Die Jungen rissen sich von Barkhausen los und verschwanden. Der Mann setzte sich auf und starrte die alte Dame wild an.
»So ’ne Bande!«, keuchte er. »Wollen ’nen ollen Mann versohlen, und der eigene Junge dabei!«
Auf den Schrei der alten Dame hatten sich ein paar Türen geöffnet, ein paar Nachbarn kamen ängstlich hervor und flüsterten miteinander, auf den sitzenden Mann blickend.
»Die haben sich geprügelt!«, piepste die alte Veilchenfarbene. »Die haben sich in unserm guten Haus geprügelt!«
Barkhausen besann sich. Wenn Enno Kluge jetzt hier wohnte, so war es höchste Zeit für ihn, zu verschwinden.
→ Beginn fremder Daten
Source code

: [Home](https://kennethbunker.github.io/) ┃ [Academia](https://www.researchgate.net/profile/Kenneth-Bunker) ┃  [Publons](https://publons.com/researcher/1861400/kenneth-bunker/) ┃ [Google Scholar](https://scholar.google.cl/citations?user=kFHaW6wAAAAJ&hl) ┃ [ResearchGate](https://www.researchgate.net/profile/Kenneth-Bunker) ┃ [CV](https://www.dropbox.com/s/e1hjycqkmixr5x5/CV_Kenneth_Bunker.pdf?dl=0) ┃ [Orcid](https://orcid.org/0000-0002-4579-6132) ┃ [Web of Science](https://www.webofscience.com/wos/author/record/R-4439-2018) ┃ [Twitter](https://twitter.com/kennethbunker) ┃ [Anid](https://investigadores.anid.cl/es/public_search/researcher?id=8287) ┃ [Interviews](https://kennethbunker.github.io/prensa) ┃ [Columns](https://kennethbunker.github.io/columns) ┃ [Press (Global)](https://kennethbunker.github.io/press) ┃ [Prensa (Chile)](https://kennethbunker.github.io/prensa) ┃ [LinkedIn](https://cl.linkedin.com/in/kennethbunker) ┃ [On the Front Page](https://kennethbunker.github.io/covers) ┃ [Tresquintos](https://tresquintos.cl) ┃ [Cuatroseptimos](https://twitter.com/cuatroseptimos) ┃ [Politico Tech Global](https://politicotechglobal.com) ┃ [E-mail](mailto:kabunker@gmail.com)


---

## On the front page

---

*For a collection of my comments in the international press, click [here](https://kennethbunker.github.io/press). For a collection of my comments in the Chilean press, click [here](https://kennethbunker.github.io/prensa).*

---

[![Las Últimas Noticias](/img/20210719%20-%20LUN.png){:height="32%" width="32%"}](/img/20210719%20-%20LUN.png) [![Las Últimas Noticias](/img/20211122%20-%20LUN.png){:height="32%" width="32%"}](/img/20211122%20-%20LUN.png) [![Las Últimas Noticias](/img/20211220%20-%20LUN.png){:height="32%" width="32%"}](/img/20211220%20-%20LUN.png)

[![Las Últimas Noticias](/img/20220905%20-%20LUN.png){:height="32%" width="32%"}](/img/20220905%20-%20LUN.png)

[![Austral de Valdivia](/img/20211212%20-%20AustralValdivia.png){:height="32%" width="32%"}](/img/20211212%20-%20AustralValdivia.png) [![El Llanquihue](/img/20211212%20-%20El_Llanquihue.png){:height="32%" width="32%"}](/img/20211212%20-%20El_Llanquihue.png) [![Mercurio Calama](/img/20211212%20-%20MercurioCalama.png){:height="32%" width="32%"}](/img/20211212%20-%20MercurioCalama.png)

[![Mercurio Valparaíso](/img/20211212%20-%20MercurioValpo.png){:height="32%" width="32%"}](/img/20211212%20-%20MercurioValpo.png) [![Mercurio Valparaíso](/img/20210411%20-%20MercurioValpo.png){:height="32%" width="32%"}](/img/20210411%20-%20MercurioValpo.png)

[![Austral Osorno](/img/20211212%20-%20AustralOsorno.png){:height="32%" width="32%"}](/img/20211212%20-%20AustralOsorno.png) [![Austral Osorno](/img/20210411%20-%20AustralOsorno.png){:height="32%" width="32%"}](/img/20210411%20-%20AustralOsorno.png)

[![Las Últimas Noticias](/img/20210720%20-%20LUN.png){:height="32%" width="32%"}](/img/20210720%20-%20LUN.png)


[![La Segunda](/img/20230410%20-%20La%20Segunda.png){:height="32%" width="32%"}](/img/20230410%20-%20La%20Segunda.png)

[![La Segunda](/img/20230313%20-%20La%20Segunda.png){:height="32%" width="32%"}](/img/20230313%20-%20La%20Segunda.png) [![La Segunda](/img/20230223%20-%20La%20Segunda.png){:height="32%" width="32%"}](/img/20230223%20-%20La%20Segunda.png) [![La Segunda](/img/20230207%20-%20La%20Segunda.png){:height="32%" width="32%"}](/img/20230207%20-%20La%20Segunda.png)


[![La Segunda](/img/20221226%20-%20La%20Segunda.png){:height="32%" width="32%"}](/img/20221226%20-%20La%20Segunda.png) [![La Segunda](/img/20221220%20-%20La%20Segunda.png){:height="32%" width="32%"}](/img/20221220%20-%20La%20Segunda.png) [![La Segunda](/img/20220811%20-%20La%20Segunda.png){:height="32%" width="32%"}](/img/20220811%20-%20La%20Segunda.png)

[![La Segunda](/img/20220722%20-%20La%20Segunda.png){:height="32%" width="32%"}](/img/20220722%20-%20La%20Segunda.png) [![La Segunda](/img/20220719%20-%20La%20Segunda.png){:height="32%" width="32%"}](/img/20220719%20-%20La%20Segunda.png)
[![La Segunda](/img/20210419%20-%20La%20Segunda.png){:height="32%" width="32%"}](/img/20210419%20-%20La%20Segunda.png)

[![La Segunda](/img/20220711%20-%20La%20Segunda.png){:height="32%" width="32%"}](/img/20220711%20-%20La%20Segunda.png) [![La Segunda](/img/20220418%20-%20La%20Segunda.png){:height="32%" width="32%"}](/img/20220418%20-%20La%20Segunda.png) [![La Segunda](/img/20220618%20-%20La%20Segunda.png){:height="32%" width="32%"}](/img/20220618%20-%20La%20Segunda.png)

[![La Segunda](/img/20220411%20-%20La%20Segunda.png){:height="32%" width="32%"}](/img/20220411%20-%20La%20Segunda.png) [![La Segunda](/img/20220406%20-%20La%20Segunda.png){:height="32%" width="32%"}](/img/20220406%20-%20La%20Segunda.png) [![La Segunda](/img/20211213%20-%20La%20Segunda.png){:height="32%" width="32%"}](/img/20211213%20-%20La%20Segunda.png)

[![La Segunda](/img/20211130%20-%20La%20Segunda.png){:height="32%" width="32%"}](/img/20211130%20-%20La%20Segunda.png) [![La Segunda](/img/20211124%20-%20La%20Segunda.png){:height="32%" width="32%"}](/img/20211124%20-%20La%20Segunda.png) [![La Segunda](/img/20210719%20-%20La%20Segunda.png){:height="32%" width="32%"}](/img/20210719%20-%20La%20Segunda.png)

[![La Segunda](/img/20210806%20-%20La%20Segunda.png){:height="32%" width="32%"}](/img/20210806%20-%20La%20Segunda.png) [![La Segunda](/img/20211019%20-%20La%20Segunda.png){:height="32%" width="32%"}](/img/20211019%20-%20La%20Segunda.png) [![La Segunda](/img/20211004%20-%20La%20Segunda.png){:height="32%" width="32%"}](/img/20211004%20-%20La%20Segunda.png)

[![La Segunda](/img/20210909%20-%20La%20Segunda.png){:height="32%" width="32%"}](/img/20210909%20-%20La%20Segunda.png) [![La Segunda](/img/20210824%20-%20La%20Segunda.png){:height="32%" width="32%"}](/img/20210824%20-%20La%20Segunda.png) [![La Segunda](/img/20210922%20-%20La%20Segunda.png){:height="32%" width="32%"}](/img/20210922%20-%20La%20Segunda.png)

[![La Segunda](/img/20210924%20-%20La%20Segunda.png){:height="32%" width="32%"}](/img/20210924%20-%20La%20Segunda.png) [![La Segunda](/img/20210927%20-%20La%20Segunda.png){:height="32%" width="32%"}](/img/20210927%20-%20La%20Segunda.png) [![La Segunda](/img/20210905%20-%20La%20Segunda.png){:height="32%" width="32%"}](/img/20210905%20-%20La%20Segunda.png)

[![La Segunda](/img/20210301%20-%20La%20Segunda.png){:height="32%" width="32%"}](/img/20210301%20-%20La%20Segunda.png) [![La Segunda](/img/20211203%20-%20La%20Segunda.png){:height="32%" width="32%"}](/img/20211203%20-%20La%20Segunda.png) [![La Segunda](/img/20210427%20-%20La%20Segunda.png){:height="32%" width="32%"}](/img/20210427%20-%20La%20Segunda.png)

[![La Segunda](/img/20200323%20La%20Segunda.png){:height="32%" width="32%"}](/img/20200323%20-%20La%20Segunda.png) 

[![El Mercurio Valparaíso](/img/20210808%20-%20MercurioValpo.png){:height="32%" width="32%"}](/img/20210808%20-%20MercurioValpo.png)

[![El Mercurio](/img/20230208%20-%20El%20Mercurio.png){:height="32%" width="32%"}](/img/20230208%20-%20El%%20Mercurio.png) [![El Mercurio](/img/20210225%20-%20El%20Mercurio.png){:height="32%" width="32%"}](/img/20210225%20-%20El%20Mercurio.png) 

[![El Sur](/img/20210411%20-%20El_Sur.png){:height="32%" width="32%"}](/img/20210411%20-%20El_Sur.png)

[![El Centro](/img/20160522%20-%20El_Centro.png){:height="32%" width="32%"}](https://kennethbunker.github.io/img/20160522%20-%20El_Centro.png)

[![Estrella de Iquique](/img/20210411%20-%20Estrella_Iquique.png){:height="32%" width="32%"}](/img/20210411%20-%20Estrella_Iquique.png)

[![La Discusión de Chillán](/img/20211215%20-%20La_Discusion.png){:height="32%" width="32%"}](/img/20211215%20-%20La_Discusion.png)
Jeden Augenblick konnte auch er auftauchen, neugierig zu sehen, was dieser Trubel bedeutete.
»Hab nur meinen Jungen ein bisschen abgewackelt«, erklärte er grinsend den ihn schweigend anstarrenden Mietern. »Hat nichts zu sagen. Alles in Ordnung. Alles in bester Butter.«
Er stand auf und ging über den Hinterhof, durch den »Garten«, wieder auf die Straße, wobei er an seinen Kleidern herumstrich und den Schlips neu band. Von den Bengels war natürlich keine Spur mehr zu sehen. Na warte, der Kuno-Dieter sollte ihn heute Abend kennenlernen! Gegen seinen eigenen Vater zu kämpfen, als Erster ihm ins Gesicht zu schlagen! Keine Otti in der Welt sollte sich schützend vor ihn stellen können! Nee, die konnte auch noch eine Wucht beziehen für dieses verdammte Kuckucksei, das sie ihm da ins Nest gelegt hatte!
Während Barkhausen das Haus unter Bewachung hält, steigt sein Zorn gegen diesen Kuno-Dieter immer mehr. Er wird aber fast besinnungslos, als er entdeckt, dass die Bengels ihm beim Kampf das ganze Paket Scheine aus der Tasche gestohlen haben. Nur ein paar einzelne Mark in der Westentasche sind ihm geblieben. So ein Sauvolk, solche verdammte Zucht, ihn so anzuscheißen. Am liebsten stürzte er auf der Stelle los, sie zu finden, Gulasch aus ihnen zu machen, sich sein Geld wiederzuholen!
Und er stürzt auch schon los.
Als er sich besinnt: er kann doch nicht weg! Er muss hier stehen bleiben, sonst laufen ihm die fünfhundert Mark auch noch fort! Es ist ja klar: nie kriegt er sein Geld von diesen Bengels wieder, da will er sehen, dass er wenigstens die fünfhundert rettet!
Er geht, völlig verwüstet von ätzendem Zorn, in ein kleines Café und telefoniert von dort mit dem Kommissar Escherich. Dann geht er auf seinen Beobachtungsposten zurück und wartet ungeduldig auf das Kommen von Escherich. Ach, wie triste ihm ist! Alle diese Mühe, die er sich gegeben hat – und immer ist alles gegen ihn! Anderen gelingt, was sie nur anfassen, solch kleines Biest wie der Enno kriegt ’ne Frau mit viel Geld, einen schönen Laden, so ein Garnichts setzt nur auf ein Pferd, und schon gewinnt er – aber er! Er kann tun, was er will: alles misslingt ihm. Was für ’ne Mühe hat er sich mit dieser Häberle gegeben, hat sich gefreut, ein bisschen Geld in der Tasche zu haben – schon ist es wieder weg! Das Armband damals von der Rosenthal – weg! Der schöne Einbruch, eine ganze Handlung mit Wäsche – weg! Was er auch anfasst, alles misslingt ihm, alles geht ihm schief.